**Material for this task**
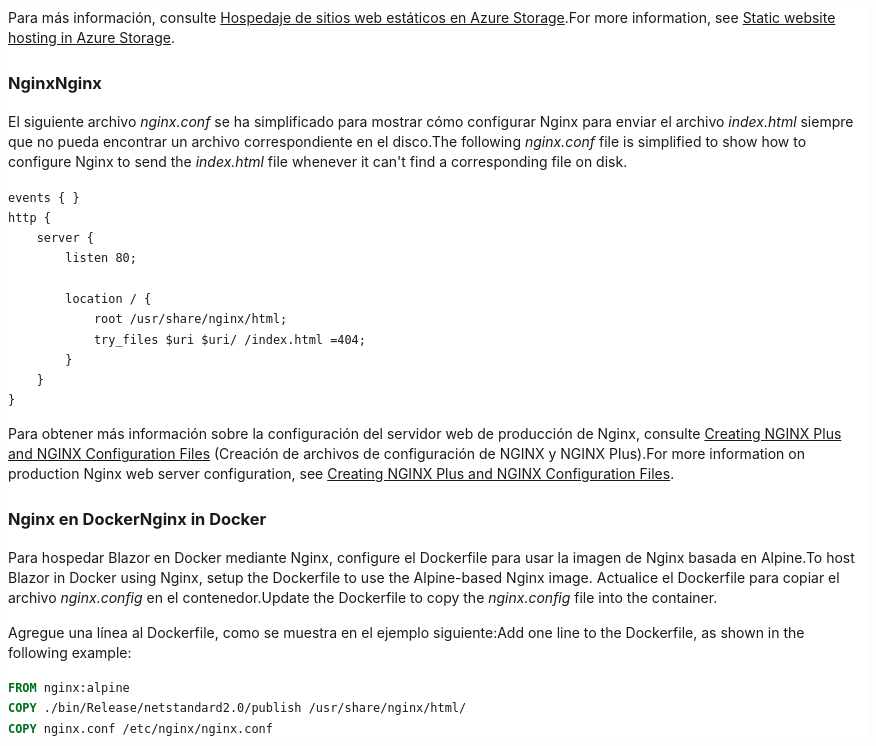 <span data-ttu-id="b03f9-250">Para más información, consulte [Hospedaje de sitios web estáticos en Azure Storage](/azure/storage/blobs/storage-blob-static-website).</span><span class="sxs-lookup"><span data-stu-id="b03f9-250">For more information, see [Static website hosting in Azure Storage](/azure/storage/blobs/storage-blob-static-website).</span></span>

### <a name="nginx"></a><span data-ttu-id="b03f9-251">Nginx</span><span class="sxs-lookup"><span data-stu-id="b03f9-251">Nginx</span></span>

<span data-ttu-id="b03f9-252">El siguiente archivo *nginx.conf* se ha simplificado para mostrar cómo configurar Nginx para enviar el archivo *index.html* siempre que no pueda encontrar un archivo correspondiente en el disco.</span><span class="sxs-lookup"><span data-stu-id="b03f9-252">The following *nginx.conf* file is simplified to show how to configure Nginx to send the *index.html* file whenever it can't find a corresponding file on disk.</span></span>

```
events { }
http {
    server {
        listen 80;

        location / {
            root /usr/share/nginx/html;
            try_files $uri $uri/ /index.html =404;
        }
    }
}
```

<span data-ttu-id="b03f9-253">Para obtener más información sobre la configuración del servidor web de producción de Nginx, consulte [Creating NGINX Plus and NGINX Configuration Files](https://docs.nginx.com/nginx/admin-guide/basic-functionality/managing-configuration-files/) (Creación de archivos de configuración de NGINX y NGINX Plus).</span><span class="sxs-lookup"><span data-stu-id="b03f9-253">For more information on production Nginx web server configuration, see [Creating NGINX Plus and NGINX Configuration Files](https://docs.nginx.com/nginx/admin-guide/basic-functionality/managing-configuration-files/).</span></span>

### <a name="nginx-in-docker"></a><span data-ttu-id="b03f9-254">Nginx en Docker</span><span class="sxs-lookup"><span data-stu-id="b03f9-254">Nginx in Docker</span></span>

<span data-ttu-id="b03f9-255">Para hospedar Blazor en Docker mediante Nginx, configure el Dockerfile para usar la imagen de Nginx basada en Alpine.</span><span class="sxs-lookup"><span data-stu-id="b03f9-255">To host Blazor in Docker using Nginx, setup the Dockerfile to use the Alpine-based Nginx image.</span></span> <span data-ttu-id="b03f9-256">Actualice el Dockerfile para copiar el archivo *nginx.config* en el contenedor.</span><span class="sxs-lookup"><span data-stu-id="b03f9-256">Update the Dockerfile to copy the *nginx.config* file into the container.</span></span>

<span data-ttu-id="b03f9-257">Agregue una línea al Dockerfile, como se muestra en el ejemplo siguiente:</span><span class="sxs-lookup"><span data-stu-id="b03f9-257">Add one line to the Dockerfile, as shown in the following example:</span></span>

```Dockerfile
FROM nginx:alpine
COPY ./bin/Release/netstandard2.0/publish /usr/share/nginx/html/
COPY nginx.conf /etc/nginx/nginx.conf
```
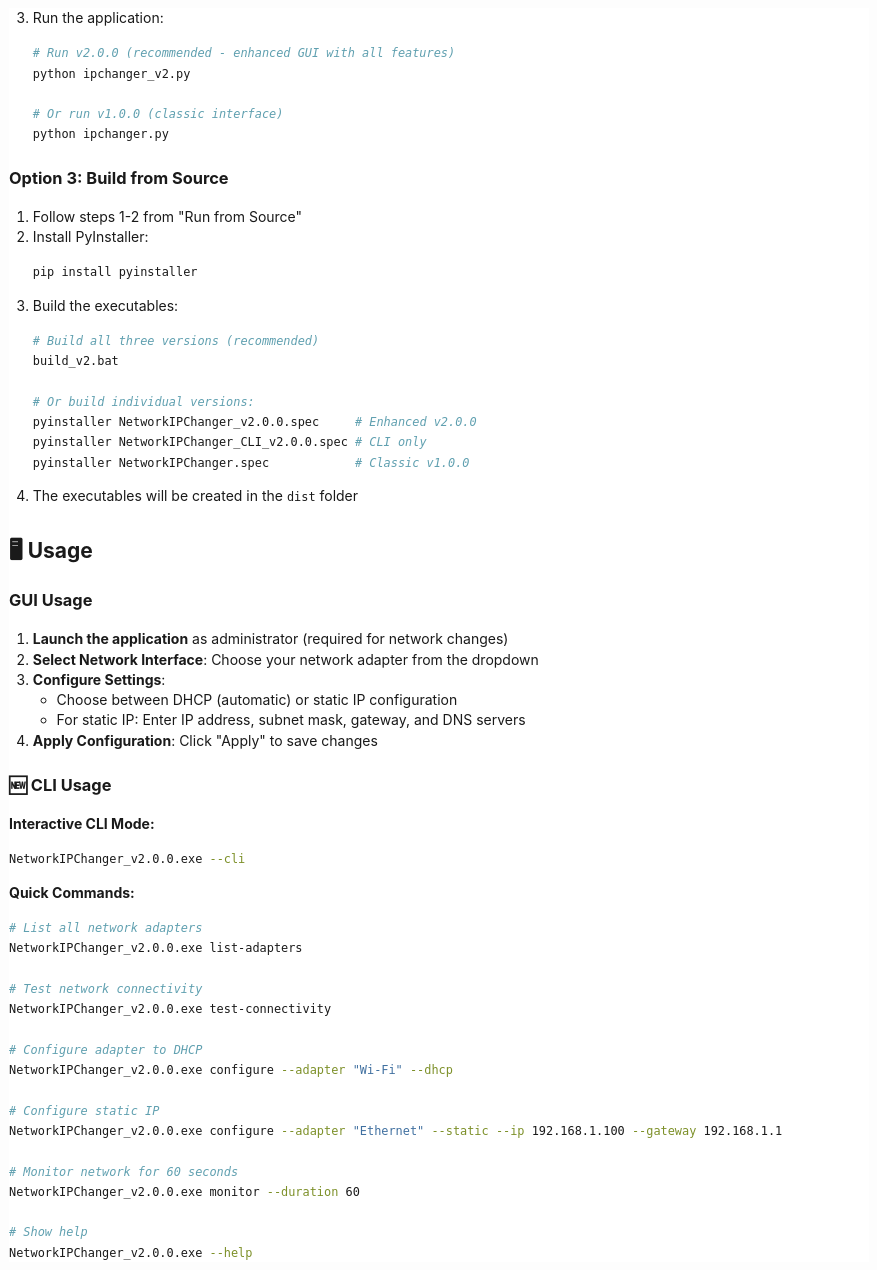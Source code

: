 3. Run the application:
   ```bash
   # Run v2.0.0 (recommended - enhanced GUI with all features)
   python ipchanger_v2.py
   
   # Or run v1.0.0 (classic interface)
   python ipchanger.py
   ```

### Option 3: Build from Source
1. Follow steps 1-2 from "Run from Source"
2. Install PyInstaller:
   ```bash
   pip install pyinstaller
   ```
3. Build the executables:
   ```bash
   # Build all three versions (recommended)
   build_v2.bat
   
   # Or build individual versions:
   pyinstaller NetworkIPChanger_v2.0.0.spec     # Enhanced v2.0.0
   pyinstaller NetworkIPChanger_CLI_v2.0.0.spec # CLI only
   pyinstaller NetworkIPChanger.spec            # Classic v1.0.0
   ```
4. The executables will be created in the `dist` folder

## 🖥️ Usage

### GUI Usage
1. **Launch the application** as administrator (required for network changes)
2. **Select Network Interface**: Choose your network adapter from the dropdown
3. **Configure Settings**:
   - Choose between DHCP (automatic) or static IP configuration
   - For static IP: Enter IP address, subnet mask, gateway, and DNS servers
4. **Apply Configuration**: Click "Apply" to save changes

### 🆕 CLI Usage

**Interactive CLI Mode:**
```bash
NetworkIPChanger_v2.0.0.exe --cli
```

**Quick Commands:**
```bash
# List all network adapters
NetworkIPChanger_v2.0.0.exe list-adapters

# Test network connectivity
NetworkIPChanger_v2.0.0.exe test-connectivity

# Configure adapter to DHCP
NetworkIPChanger_v2.0.0.exe configure --adapter "Wi-Fi" --dhcp

# Configure static IP
NetworkIPChanger_v2.0.0.exe configure --adapter "Ethernet" --static --ip 192.168.1.100 --gateway 192.168.1.1

# Monitor network for 60 seconds
NetworkIPChanger_v2.0.0.exe monitor --duration 60

# Show help
NetworkIPChanger_v2.0.0.exe --help
```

**About this task**
Bring together all lines of the entries above in which the string "python" occurs.

**Output of the task**
   python ipchanger_v2.py
   python ipchanger.py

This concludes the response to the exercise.